Although the URML app appears to have an issue that it is not spitting out the behavior field, I was able to configure the OpenAI LLM Bridge to connect the URML app to my Ollama server running the qwen2.5:0.5b LLM on my Pi5.

The qwen2.5:0.5b model took 4 minutes for the first step, but it appears to have properly run the URML “tools”

(.venv) ubuntu@u26llpi5:~/U26LLPi5/systests/urml/my-first-robot$ urml translate "Bring me the red mug from the kitchen."     --manifest manifest.yaml     --envelope envelope.yaml     --profile home     --provider openai --model "qwen2.5:0.5b"
urml: translation failed: validator rejected the LLM's emission in all 4 attempt(s).

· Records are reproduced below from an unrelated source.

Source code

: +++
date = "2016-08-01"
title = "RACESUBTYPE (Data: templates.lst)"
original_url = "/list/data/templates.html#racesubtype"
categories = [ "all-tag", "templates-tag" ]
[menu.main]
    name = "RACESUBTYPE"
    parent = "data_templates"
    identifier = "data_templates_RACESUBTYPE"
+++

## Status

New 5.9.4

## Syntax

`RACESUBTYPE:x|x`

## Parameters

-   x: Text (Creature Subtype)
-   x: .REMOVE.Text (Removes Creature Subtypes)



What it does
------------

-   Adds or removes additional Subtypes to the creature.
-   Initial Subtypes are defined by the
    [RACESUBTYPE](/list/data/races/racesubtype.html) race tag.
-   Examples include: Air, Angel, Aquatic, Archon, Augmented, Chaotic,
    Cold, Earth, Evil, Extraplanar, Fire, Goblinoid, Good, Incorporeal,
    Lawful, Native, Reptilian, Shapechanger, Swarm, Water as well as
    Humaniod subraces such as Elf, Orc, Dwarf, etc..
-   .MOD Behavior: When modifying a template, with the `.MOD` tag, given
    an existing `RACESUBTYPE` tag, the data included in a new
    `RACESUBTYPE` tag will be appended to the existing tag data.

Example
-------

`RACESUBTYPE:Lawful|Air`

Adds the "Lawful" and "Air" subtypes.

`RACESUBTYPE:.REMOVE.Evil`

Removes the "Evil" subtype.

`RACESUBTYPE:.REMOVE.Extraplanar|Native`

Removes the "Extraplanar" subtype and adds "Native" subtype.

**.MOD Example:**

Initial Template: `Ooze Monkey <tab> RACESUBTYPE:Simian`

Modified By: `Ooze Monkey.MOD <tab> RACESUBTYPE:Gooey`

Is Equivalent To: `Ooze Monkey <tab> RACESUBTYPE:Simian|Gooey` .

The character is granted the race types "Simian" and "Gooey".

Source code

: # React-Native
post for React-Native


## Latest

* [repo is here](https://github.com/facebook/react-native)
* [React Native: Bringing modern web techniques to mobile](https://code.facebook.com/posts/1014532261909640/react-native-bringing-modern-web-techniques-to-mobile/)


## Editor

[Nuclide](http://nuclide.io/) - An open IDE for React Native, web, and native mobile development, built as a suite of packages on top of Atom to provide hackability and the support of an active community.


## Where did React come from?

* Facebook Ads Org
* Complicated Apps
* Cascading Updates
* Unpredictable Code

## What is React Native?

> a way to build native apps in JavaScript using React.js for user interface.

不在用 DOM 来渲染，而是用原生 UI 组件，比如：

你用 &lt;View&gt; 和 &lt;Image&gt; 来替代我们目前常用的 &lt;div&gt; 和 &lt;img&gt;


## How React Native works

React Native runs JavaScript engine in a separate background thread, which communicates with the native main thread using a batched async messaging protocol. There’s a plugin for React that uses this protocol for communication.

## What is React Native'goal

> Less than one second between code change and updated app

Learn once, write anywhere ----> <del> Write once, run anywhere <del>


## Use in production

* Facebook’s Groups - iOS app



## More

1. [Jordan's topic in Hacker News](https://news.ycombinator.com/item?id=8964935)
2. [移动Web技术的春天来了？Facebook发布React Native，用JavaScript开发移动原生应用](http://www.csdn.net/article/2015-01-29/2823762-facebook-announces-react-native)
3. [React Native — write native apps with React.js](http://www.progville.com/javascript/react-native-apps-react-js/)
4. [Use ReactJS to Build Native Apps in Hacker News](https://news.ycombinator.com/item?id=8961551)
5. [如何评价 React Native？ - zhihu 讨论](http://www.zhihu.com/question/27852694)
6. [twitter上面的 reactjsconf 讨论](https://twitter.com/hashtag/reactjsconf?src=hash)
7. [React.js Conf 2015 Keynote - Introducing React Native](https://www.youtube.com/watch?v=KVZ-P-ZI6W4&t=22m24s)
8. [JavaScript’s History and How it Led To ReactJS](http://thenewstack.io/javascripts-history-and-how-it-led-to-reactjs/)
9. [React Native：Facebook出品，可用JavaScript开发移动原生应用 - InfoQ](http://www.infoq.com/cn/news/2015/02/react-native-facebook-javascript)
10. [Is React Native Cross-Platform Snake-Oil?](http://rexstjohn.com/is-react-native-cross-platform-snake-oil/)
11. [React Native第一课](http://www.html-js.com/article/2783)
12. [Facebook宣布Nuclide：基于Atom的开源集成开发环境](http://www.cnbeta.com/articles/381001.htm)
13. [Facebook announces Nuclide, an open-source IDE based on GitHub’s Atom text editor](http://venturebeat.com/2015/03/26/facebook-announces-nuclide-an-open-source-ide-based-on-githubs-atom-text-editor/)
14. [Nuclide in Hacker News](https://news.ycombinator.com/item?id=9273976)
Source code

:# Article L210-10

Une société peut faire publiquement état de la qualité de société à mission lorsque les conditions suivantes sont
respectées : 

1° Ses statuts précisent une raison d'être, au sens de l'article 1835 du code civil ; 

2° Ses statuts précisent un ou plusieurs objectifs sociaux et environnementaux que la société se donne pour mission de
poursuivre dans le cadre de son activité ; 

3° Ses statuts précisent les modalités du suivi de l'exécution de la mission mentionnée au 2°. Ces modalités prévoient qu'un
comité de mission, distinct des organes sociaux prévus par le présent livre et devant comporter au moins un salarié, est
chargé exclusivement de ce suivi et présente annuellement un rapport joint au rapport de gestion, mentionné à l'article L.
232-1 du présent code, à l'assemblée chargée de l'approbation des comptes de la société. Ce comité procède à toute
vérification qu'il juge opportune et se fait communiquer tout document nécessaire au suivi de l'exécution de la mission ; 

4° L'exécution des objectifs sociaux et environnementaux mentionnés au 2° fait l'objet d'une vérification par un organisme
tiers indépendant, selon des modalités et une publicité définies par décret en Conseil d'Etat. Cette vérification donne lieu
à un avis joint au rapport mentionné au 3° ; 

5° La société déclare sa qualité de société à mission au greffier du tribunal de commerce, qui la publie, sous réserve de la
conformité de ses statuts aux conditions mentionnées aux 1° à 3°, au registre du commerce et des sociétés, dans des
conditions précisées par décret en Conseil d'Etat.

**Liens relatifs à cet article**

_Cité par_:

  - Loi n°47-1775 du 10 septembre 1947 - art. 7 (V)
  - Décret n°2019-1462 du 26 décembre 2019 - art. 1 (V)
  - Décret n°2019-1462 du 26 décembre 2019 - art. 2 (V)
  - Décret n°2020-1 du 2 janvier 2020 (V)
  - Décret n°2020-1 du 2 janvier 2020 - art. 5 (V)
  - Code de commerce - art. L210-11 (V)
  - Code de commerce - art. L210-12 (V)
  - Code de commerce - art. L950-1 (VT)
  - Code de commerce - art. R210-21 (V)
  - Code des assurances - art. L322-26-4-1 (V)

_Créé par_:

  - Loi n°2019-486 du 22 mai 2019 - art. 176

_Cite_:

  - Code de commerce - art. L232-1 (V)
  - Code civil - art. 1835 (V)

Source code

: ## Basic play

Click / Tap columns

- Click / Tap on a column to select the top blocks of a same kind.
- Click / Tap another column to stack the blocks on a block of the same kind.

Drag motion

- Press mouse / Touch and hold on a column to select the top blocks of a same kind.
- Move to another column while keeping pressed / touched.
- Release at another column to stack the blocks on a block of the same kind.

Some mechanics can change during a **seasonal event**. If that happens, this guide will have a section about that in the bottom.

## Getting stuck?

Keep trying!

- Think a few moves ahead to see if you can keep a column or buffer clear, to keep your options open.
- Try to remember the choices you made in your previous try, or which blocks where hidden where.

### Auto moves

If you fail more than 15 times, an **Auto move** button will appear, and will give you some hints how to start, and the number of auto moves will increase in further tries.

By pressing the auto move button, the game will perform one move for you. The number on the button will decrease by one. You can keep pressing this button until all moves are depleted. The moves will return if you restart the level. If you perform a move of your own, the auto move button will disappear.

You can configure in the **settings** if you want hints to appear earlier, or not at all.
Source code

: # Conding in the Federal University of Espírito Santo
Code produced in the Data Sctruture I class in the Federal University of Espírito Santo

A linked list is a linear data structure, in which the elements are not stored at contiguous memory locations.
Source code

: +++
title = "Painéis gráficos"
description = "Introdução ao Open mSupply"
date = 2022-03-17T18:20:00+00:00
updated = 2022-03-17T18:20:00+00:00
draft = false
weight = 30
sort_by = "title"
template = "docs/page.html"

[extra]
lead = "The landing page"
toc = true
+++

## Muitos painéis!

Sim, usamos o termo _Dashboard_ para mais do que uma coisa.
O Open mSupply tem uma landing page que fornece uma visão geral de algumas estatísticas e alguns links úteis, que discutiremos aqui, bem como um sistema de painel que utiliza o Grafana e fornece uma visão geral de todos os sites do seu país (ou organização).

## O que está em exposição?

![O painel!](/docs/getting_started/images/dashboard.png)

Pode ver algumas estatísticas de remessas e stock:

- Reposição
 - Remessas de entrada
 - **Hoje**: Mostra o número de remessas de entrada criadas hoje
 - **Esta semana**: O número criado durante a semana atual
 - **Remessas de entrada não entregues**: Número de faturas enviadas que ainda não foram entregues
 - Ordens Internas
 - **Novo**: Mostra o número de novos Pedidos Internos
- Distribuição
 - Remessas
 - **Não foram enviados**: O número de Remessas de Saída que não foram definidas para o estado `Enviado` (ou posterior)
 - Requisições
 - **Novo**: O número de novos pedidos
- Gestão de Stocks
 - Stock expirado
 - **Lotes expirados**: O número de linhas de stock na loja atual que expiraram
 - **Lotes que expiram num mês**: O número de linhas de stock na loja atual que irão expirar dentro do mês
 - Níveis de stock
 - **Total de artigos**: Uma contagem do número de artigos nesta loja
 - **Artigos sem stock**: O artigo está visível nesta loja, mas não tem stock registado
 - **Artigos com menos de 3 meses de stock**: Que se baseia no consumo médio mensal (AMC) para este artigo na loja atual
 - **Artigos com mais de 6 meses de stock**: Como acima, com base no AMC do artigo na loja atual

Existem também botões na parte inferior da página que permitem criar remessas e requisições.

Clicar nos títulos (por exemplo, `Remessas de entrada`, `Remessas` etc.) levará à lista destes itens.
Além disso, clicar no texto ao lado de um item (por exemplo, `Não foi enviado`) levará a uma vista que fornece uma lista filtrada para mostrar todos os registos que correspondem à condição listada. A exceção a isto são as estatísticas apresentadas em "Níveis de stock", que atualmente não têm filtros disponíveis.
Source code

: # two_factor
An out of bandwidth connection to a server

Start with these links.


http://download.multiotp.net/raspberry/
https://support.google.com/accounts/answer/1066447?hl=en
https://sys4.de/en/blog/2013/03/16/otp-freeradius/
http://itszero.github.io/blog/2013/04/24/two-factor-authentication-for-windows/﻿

  ERROR [argument.missing_required] behavior
    field: behavior
    Field required

The Tutorials say there should be 5 sections in the prompt to the LLM but there are only 4 sections being emitted, so this result is consistent with the LLM working properly and the URML app issue I have reported.

Ok, well second time different failure - looks like quen2.5:0.5b will be too small. I have run larger models in an Ollama server on my Mac and used them from robot Dave. Looks like that will be required here. Not sure how that would translate to a classroom environment…robot accessing the teacher’s laptop…uh, no.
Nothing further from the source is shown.